Retyping the records exactly is the whole task.

• **DATA EXTRACTS**:
┏━━

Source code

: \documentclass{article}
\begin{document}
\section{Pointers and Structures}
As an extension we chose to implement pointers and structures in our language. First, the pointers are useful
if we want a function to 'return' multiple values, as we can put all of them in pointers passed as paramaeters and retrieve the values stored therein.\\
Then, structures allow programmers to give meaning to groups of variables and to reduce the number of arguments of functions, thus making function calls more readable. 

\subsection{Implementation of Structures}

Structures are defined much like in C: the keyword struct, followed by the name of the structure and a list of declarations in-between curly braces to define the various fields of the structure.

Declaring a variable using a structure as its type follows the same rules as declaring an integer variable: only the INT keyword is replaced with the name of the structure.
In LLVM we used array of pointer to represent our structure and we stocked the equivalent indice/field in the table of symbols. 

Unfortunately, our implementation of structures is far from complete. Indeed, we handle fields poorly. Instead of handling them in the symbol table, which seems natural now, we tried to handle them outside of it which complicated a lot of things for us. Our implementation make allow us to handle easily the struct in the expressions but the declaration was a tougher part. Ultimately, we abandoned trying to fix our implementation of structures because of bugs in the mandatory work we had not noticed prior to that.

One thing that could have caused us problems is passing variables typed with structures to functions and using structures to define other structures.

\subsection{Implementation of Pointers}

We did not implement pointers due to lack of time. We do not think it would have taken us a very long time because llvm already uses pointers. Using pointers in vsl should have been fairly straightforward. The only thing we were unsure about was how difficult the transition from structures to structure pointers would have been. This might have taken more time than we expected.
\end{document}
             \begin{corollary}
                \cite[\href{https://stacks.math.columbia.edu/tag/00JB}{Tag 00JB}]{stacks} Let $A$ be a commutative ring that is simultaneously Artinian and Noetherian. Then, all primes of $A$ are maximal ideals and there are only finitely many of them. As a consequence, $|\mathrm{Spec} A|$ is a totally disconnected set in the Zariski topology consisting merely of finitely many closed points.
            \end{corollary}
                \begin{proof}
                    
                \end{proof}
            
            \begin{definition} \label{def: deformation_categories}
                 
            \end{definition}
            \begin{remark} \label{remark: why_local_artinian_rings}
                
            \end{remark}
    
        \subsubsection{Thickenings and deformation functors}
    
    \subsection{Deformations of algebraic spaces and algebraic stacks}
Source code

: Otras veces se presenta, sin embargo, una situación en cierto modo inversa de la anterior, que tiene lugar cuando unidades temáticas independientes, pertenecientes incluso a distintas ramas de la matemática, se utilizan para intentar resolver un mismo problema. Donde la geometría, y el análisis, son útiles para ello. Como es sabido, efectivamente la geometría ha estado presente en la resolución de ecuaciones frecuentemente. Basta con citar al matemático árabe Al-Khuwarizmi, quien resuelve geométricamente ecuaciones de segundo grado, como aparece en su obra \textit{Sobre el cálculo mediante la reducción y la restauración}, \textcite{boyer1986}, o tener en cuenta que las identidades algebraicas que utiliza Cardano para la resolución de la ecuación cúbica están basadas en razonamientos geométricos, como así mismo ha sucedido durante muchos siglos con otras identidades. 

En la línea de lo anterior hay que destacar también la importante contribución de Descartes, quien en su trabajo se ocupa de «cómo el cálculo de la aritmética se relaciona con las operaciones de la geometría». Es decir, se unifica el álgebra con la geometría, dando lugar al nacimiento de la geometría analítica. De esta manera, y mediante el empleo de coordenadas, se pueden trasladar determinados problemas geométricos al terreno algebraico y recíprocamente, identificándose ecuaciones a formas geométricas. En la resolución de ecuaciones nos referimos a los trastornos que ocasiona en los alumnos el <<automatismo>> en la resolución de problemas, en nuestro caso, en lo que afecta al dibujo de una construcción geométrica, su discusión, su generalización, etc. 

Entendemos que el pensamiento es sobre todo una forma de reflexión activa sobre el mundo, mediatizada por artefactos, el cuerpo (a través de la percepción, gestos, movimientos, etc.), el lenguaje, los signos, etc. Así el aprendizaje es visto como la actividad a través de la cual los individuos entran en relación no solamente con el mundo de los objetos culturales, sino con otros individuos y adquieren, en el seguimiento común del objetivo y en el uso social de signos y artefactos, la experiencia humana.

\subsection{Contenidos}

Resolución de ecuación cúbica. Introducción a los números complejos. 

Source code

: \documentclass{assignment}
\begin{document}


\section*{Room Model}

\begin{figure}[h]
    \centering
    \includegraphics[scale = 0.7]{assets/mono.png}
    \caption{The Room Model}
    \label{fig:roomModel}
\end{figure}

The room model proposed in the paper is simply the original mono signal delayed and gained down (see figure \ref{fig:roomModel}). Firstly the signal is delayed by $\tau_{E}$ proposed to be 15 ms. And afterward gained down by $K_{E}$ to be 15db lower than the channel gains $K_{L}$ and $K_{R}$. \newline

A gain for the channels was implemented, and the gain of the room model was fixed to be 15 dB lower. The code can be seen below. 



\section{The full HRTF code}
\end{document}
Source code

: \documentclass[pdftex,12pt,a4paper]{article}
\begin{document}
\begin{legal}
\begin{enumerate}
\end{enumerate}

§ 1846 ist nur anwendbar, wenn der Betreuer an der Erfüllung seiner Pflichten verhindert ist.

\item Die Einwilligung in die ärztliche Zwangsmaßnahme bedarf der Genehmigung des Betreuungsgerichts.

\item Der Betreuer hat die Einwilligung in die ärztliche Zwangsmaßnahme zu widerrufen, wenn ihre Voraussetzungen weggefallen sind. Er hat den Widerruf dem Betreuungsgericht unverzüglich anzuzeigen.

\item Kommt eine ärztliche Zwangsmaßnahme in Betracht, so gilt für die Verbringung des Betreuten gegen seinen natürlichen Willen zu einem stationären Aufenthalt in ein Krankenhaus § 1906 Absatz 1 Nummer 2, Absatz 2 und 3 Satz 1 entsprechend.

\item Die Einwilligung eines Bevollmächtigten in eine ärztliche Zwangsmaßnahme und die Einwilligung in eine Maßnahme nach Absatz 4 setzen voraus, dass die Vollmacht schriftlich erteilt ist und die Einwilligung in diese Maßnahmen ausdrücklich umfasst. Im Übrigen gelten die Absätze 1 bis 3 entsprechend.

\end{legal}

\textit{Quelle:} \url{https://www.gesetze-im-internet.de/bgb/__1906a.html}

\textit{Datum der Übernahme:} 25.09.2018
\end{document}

┗━━

• **FINISHED EXERCISE**:
Source code

: \documentclass{article}
\begin{document}
\section{Pointers and Structures}
As an extension we chose to implement pointers and structures in our language. First, the pointers are useful
if we want a function to 'return' multiple values, as we can put all of them in pointers passed as paramaeters and retrieve the values stored therein.\\
Then, structures allow programmers to give meaning to groups of variables and to reduce the number of arguments of functions, thus making function calls more readable. 

\subsection{Implementation of Structures}

Structures are defined much like in C: the keyword struct, followed by the name of the structure and a list of declarations in-between curly braces to define the various fields of the structure.

Declaring a variable using a structure as its type follows the same rules as declaring an integer variable: only the INT keyword is replaced with the name of the structure.
In LLVM we used array of pointer to represent our structure and we stocked the equivalent indice/field in the table of symbols. 

Unfortunately, our implementation of structures is far from complete. Indeed, we handle fields poorly. Instead of handling them in the symbol table, which seems natural now, we tried to handle them outside of it which complicated a lot of things for us. Our implementation make allow us to handle easily the struct in the expressions but the declaration was a tougher part. Ultimately, we abandoned trying to fix our implementation of structures because of bugs in the mandatory work we had not noticed prior to that.

One thing that could have caused us problems is passing variables typed with structures to functions and using structures to define other structures.

\subsection{Implementation of Pointers}

We did not implement pointers due to lack of time. We do not think it would have taken us a very long time because llvm already uses pointers. Using pointers in vsl should have been fairly straightforward. The only thing we were unsure about was how difficult the transition from structures to structure pointers would have been. This might have taken more time than we expected.
\end{document}
             \begin{corollary}
                \cite[\href{https://stacks.math.columbia.edu/tag/00JB}{Tag 00JB}]{stacks} Let $A$ be a commutative ring that is simultaneously Artinian and Noetherian. Then, all primes of $A$ are maximal ideals and there are only finitely many of them. As a consequence, $|\mathrm{Spec} A|$ is a totally disconnected set in the Zariski topology consisting merely of finitely many closed points.
            \end{corollary}
                \begin{proof}
                    
                \end{proof}
            
            \begin{definition} \label{def: deformation_categories}
                 
            \end{definition}
            \begin{remark} \label{remark: why_local_artinian_rings}
                
            \end{remark}
    
        \subsubsection{Thickenings and deformation functors}
    
    \subsection{Deformations of algebraic spaces and algebraic stacks}
Source code

: Otras veces se presenta, sin embargo, una situación en cierto modo inversa de la anterior, que tiene lugar cuando unidades temáticas independientes, pertenecientes incluso a distintas ramas de la matemática, se utilizan para intentar resolver un mismo problema. Donde la geometría, y el análisis, son útiles para ello. Como es sabido, efectivamente la geometría ha estado presente en la resolución de ecuaciones frecuentemente. Basta con citar al matemático árabe Al-Khuwarizmi, quien resuelve geométricamente ecuaciones de segundo grado, como aparece en su obra \textit{Sobre el cálculo mediante la reducción y la restauración}, \textcite{boyer1986}, o tener en cuenta que las identidades algebraicas que utiliza Cardano para la resolución de la ecuación cúbica están basadas en razonamientos geométricos, como así mismo ha sucedido durante muchos siglos con otras identidades. 

En la línea de lo anterior hay que destacar también la importante contribución de Descartes, quien en su trabajo se ocupa de «cómo el cálculo de la aritmética se relaciona con las operaciones de la geometría». Es decir, se unifica el álgebra con la geometría, dando lugar al nacimiento de la geometría analítica. De esta manera, y mediante el empleo de coordenadas, se pueden trasladar determinados problemas geométricos al terreno algebraico y recíprocamente, identificándose ecuaciones a formas geométricas. En la resolución de ecuaciones nos referimos a los trastornos que ocasiona en los alumnos el <<automatismo>> en la resolución de problemas, en nuestro caso, en lo que afecta al dibujo de una construcción geométrica, su discusión, su generalización, etc. 

Entendemos que el pensamiento es sobre todo una forma de reflexión activa sobre el mundo, mediatizada por artefactos, el cuerpo (a través de la percepción, gestos, movimientos, etc.), el lenguaje, los signos, etc. Así el aprendizaje es visto como la actividad a través de la cual los individuos entran en relación no solamente con el mundo de los objetos culturales, sino con otros individuos y adquieren, en el seguimiento común del objetivo y en el uso social de signos y artefactos, la experiencia humana.

\subsection{Contenidos}

Resolución de ecuación cúbica. Introducción a los números complejos. 

Source code

: \documentclass{assignment}
\begin{document}


\section*{Room Model}

\begin{figure}[h]
    \centering
    \includegraphics[scale = 0.7]{assets/mono.png}
    \caption{The Room Model}
    \label{fig:roomModel}
\end{figure}

The room model proposed in the paper is simply the original mono signal delayed and gained down (see figure \ref{fig:roomModel}). Firstly the signal is delayed by $\tau_{E}$ proposed to be 15 ms. And afterward gained down by $K_{E}$ to be 15db lower than the channel gains $K_{L}$ and $K_{R}$. \newline

A gain for the channels was implemented, and the gain of the room model was fixed to be 15 dB lower. The code can be seen below. 



\section{The full HRTF code}
\end{document}
Source code

: \documentclass[pdftex,12pt,a4paper]{article}
\begin{document}
\begin{legal}
\begin{enumerate}
\end{enumerate}

§ 1846 ist nur anwendbar, wenn der Betreuer an der Erfüllung seiner Pflichten verhindert ist.

\item Die Einwilligung in die ärztliche Zwangsmaßnahme bedarf der Genehmigung des Betreuungsgerichts.

\item Der Betreuer hat die Einwilligung in die ärztliche Zwangsmaßnahme zu widerrufen, wenn ihre Voraussetzungen weggefallen sind. Er hat den Widerruf dem Betreuungsgericht unverzüglich anzuzeigen.

\item Kommt eine ärztliche Zwangsmaßnahme in Betracht, so gilt für die Verbringung des Betreuten gegen seinen natürlichen Willen zu einem stationären Aufenthalt in ein Krankenhaus § 1906 Absatz 1 Nummer 2, Absatz 2 und 3 Satz 1 entsprechend.

\item Die Einwilligung eines Bevollmächtigten in eine ärztliche Zwangsmaßnahme und die Einwilligung in eine Maßnahme nach Absatz 4 setzen voraus, dass die Vollmacht schriftlich erteilt ist und die Einwilligung in diese Maßnahmen ausdrücklich umfasst. Im Übrigen gelten die Absätze 1 bis 3 entsprechend.

\end{legal}

\textit{Quelle:} \url{https://www.gesetze-im-internet.de/bgb/__1906a.html}

\textit{Datum der Übernahme:} 25.09.2018
\end{document}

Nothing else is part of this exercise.